Amy J. Ko The process underlying a basic library.

What are information systems?

In contrast to information technology, which is some form of engineered device like the telephone or computer, information systems1 are processes that organize people, technology, and data to allow people to create, store, manipulate, distribute, and access information. For example, a book is an information technology, but a library is an information system that makes books—among other things—accessible. A library’s process, as depicted above, might involve patrons using a catalog to find the location of the book, going to the stack that contains that book, using the organization of the stack to locate the book, then reading the book. Each of these parts of the process uses a different information technology (e.g., an index, a sorting scheme, a book), but together they make a system.
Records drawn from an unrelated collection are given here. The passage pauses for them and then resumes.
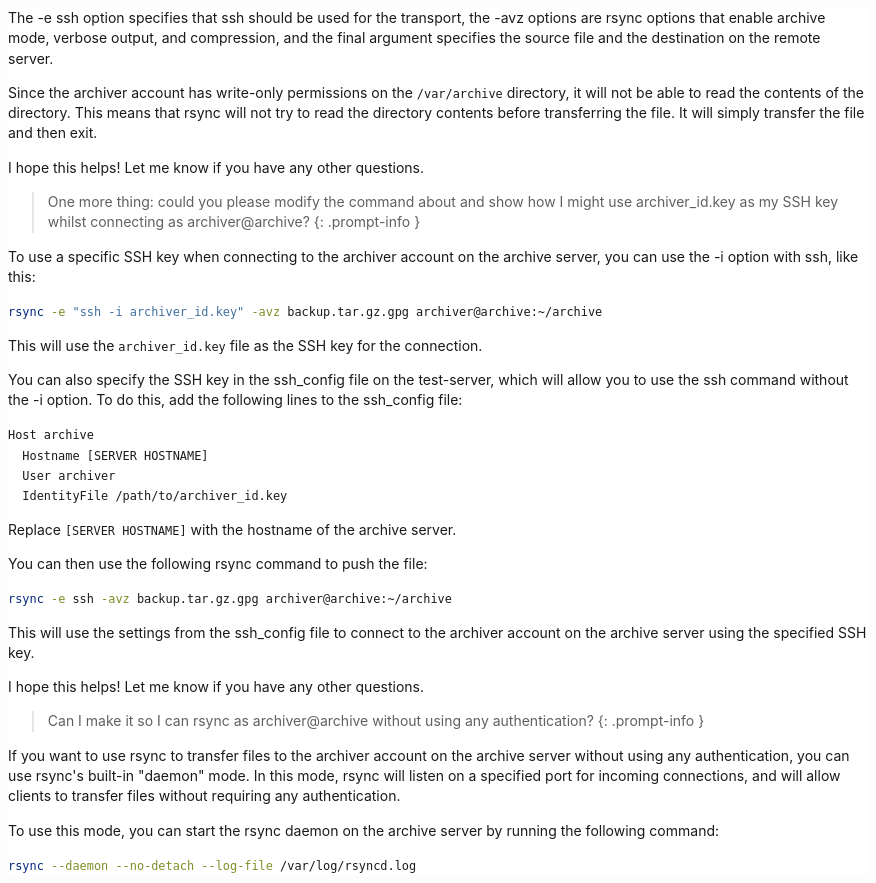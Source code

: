 The -e ssh option specifies that ssh should be used for the transport, the -avz options are rsync options that enable archive mode, verbose output, and compression, and the final argument specifies the source file and the destination on the remote server.

Since the archiver account has write-only permissions on the `/var/archive` directory, it will not be able to read the contents of the directory. This means that rsync will not try to read the directory contents before transferring the file. It will simply transfer the file and then exit.

I hope this helps! Let me know if you have any other questions.

> One more thing: could you please modify the command about and show how I might use archiver_id.key as my SSH key whilst connecting as archiver@archive?
{: .prompt-info }

To use a specific SSH key when connecting to the archiver account on the archive server, you can use the -i option with ssh, like this:

```bash
rsync -e "ssh -i archiver_id.key" -avz backup.tar.gz.gpg archiver@archive:~/archive
```

This will use the `archiver_id.key` file as the SSH key for the connection.

You can also specify the SSH key in the ssh_config file on the test-server, which will allow you to use the ssh command without the -i option. To do this, add the following lines to the ssh_config file:

```bash
Host archive
  Hostname [SERVER HOSTNAME]
  User archiver
  IdentityFile /path/to/archiver_id.key
```

Replace `[SERVER HOSTNAME]` with the hostname of the archive server.

You can then use the following rsync command to push the file:

```bash
rsync -e ssh -avz backup.tar.gz.gpg archiver@archive:~/archive
```

This will use the settings from the ssh_config file to connect to the archiver account on the archive server using the specified SSH key.

I hope this helps! Let me know if you have any other questions.

> Can I make it so I can rsync as archiver@archive without using any authentication?
{: .prompt-info }

If you want to use rsync to transfer files to the archiver account on the archive server without using any authentication, you can use rsync's built-in "daemon" mode. In this mode, rsync will listen on a specified port for incoming connections, and will allow clients to transfer files without requiring any authentication.

To use this mode, you can start the rsync daemon on the archive server by running the following command:

```bash
rsync --daemon --no-detach --log-file /var/log/rsyncd.log
```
In contrast, a computer is an information technology, but its system includes an operating system, software ecosystem, technical support and repair services, and online communities. Information systems can even be highly informal and low-tech; for example, in your family, you might have someone who plays the role of organizing family gatherings, determining when people are available, finding locations to meet, and planning activities. Their work, their communication with you, and their use of communication technologies, is an information system. Whether a library, a computer, or a family, all of these are processes that move data between people and technology in specific, ordered ways, each optimized for particular goals.

image

Unknown The Great Library of Alexandria and its papyrus scrolls.
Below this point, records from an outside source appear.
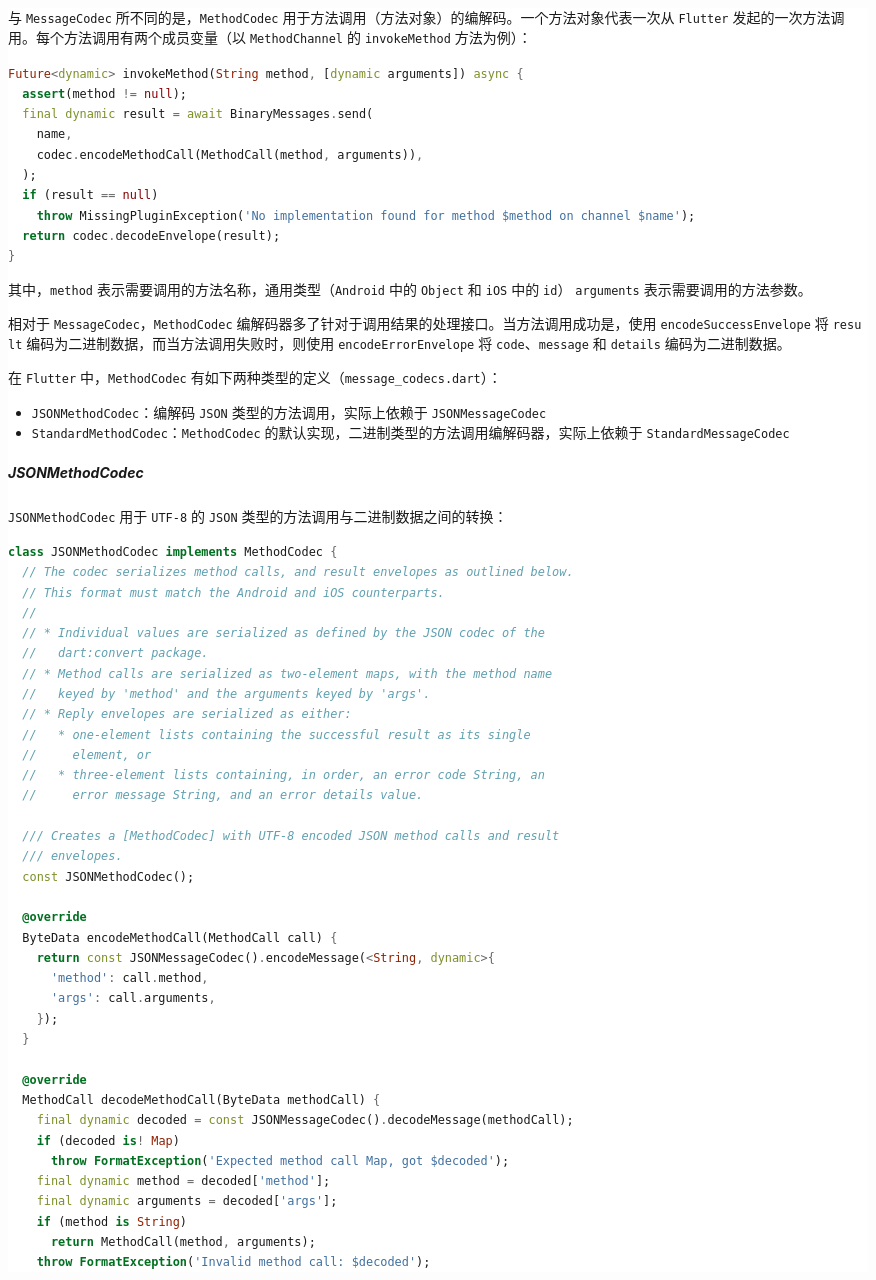 与 `MessageCodec` 所不同的是，`MethodCodec` 用于方法调用（方法对象）的编解码。一个方法对象代表一次从 `Flutter` 发起的一次方法调用。每个方法调用有两个成员变量（以 `MethodChannel` 的 `invokeMethod` 方法为例）：

```dart
Future<dynamic> invokeMethod(String method, [dynamic arguments]) async {
  assert(method != null);
  final dynamic result = await BinaryMessages.send(
    name,
    codec.encodeMethodCall(MethodCall(method, arguments)),
  );
  if (result == null)
    throw MissingPluginException('No implementation found for method $method on channel $name');
  return codec.decodeEnvelope(result);
}
```

其中，`method` 表示需要调用的方法名称，通用类型（`Android` 中的 `Object` 和 `iOS` 中的 `id`） `arguments` 表示需要调用的方法参数。

相对于 `MessageCodec`，`MethodCodec` 编解码器多了针对于调用结果的处理接口。当方法调用成功是，使用 `encodeSuccessEnvelope` 将 `result` 编码为二进制数据，而当方法调用失败时，则使用 `encodeErrorEnvelope` 将 `code`、`message` 和 `details` 编码为二进制数据。

在 `Flutter` 中，`MethodCodec` 有如下两种类型的定义（`message_codecs.dart`）：

* `JSONMethodCodec`：编解码 `JSON` 类型的方法调用，实际上依赖于 `JSONMessageCodec`
* `StandardMethodCodec`：`MethodCodec` 的默认实现，二进制类型的方法调用编解码器，实际上依赖于 `StandardMessageCodec`

##### JSONMethodCodec

`JSONMethodCodec` 用于 `UTF-8` 的 `JSON` 类型的方法调用与二进制数据之间的转换：

```dart
class JSONMethodCodec implements MethodCodec {
  // The codec serializes method calls, and result envelopes as outlined below.
  // This format must match the Android and iOS counterparts.
  //
  // * Individual values are serialized as defined by the JSON codec of the
  //   dart:convert package.
  // * Method calls are serialized as two-element maps, with the method name
  //   keyed by 'method' and the arguments keyed by 'args'.
  // * Reply envelopes are serialized as either:
  //   * one-element lists containing the successful result as its single
  //     element, or
  //   * three-element lists containing, in order, an error code String, an
  //     error message String, and an error details value.

  /// Creates a [MethodCodec] with UTF-8 encoded JSON method calls and result
  /// envelopes.
  const JSONMethodCodec();

  @override
  ByteData encodeMethodCall(MethodCall call) {
    return const JSONMessageCodec().encodeMessage(<String, dynamic>{
      'method': call.method,
      'args': call.arguments,
    });
  }

  @override
  MethodCall decodeMethodCall(ByteData methodCall) {
    final dynamic decoded = const JSONMessageCodec().decodeMessage(methodCall);
    if (decoded is! Map)
      throw FormatException('Expected method call Map, got $decoded');
    final dynamic method = decoded['method'];
    final dynamic arguments = decoded['args'];
    if (method is String)
      return MethodCall(method, arguments);
    throw FormatException('Invalid method call: $decoded');
```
Information systems, like information technologies, have come in many forms in history. Consider, for example, the Great Library of Alexandria3, one of the largest information systems in modern history. It was built in Alexandria, Egypt, and part of a larger research institution called the Mouseion. The idea behind the library was to be a universal collection of knowledge. Ptolemy II Philadelpus, who ruled the region, was known for aggressively procuring papyrus scrolls of writing by either buying them or copying texts found on boats entering the Alexandrian ports (much like Google copies websites it finds online so that it may index them). Because it was such a great collection, Alexandria and its library became the capital of knowledge, with many influential philosophers working at the library in the 2nd and 3rd centuries BC, including Euclid (founder of geometry), Homer (author of epic Greek poems), Plato (founder of the first Western university), and Socrates (founder of Western moral philosophy). Many of these philosophers would study at the library, and make pilgrimages to seek more scrolls to bring back to the library. Keeping the library functioning required much more than just the technology of papyrus scrolls and ink: it required building maintenance; staff to acquire and copy texts; security, as it was not public. And like any information system, it had tradeoffs: there were no backups and it was hard to access geographically. Also, it burned: Julius Caesar set the harbor aflame in a battle in 48 BC, destroying much of the collection.

image

Public domain Newsboys distributed recent information on an elaborate circulation route.
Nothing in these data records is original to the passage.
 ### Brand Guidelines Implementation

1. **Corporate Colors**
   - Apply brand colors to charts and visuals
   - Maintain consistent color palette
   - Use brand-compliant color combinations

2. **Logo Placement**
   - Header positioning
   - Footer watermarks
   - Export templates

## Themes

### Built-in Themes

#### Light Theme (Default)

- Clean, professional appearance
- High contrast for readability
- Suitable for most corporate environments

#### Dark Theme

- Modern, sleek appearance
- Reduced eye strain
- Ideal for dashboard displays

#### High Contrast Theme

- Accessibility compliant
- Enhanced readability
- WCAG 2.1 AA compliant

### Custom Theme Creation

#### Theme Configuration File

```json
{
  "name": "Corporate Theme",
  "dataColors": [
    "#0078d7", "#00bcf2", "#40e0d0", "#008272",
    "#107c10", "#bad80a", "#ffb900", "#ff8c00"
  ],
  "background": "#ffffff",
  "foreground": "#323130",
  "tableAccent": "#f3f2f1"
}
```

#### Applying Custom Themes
Whereas libraries are systems that are optimized for archiving and retrieving documents from a collection, newspapers are a very different kind of system. In its modern form, newspapers were invented in Europe7, which were handwritten news sheets circulated in the 16th century. These sheets contained information about wars and politics in Italy. Weekly newsletters like these flourished across Europe, especially after the invention of the printing press, which enabled thousands of copies to be printed cheaply each week or day. Newspapers, of course, followed a very different system architecture than libraries: journalists worked hard to gather and write news; photographers tried to capture these stories visually; these stories and images were then typeset in printing presses, then printed at scale. The copies of the newspaper were then sold on the street by “newsies”2 (often young boys in poverty, but also women), distributed by a circulation manager who designed the delivery routes throughout a city. All of this occurred in a weekly, and then daily cycle, broadcasting the latest news to the public. Keeping this system functioning required well-maintained printing machines, paid journalists, paid photographers, paid circulation managers, paid newsies, and a lot of paper and ink. And the system of newspapers had different tradeoffs than a library: rather than going to the information, it came to you, and rather than being archival, it was ephemeral, with a new update each day or week. The biggest tradeoff with the news, even today, is that there is little time to verify information before it is shared, leading some in the 20th century to describe it as the “first rough draft of history”.

image

Unknown Patrons peruse the requested materials at the world’s largest library

Systems, of course, evolve. Whereas the Great Library of Alexandria relied on papyrus scrolls and handwritten copying, today’s modern libraries are far different. Consider, for example, the U.S. Library of Congress, widely considered to be the world’s most comprehensive record of human creativity and knowledge. It contains millions of books, printed materials, maps, manuscripts, photographs, films, audio and video recordings, prints and drawings—even every tweet on Twitter from 2006-2017, and selective tweets since. It acquires all of these through exchanges with libraries around the world, through gifts, and through purchase, adding thousands of new items each day, with a full staff curating and selecting items for inclusion in its permanent collection. It stores the books in dozens of buildings in Washington, D.C. and elsewhere; none of them are publicly accessible. However, because the library is a research library, any member of the public can search the online catalog of more than 18 million records, request an item, and read it at the library. Maintaining this library is far more involved than the Library of Alexandria6: it requires maintaining dozens of buildings, building web scale cataloging and search software, staffing 3,000+ employees, archiving petabytes of data, managing a $600 million budget, and constantly refining policies and procedures to ensure the archive is kept intact and accessible to the world. Because of the library’s focus on archiving, it does not contain the most recent information in the world, but it does contain its most ancient, making it far better than Google at retrieving primary sources documenting human civilization and its history.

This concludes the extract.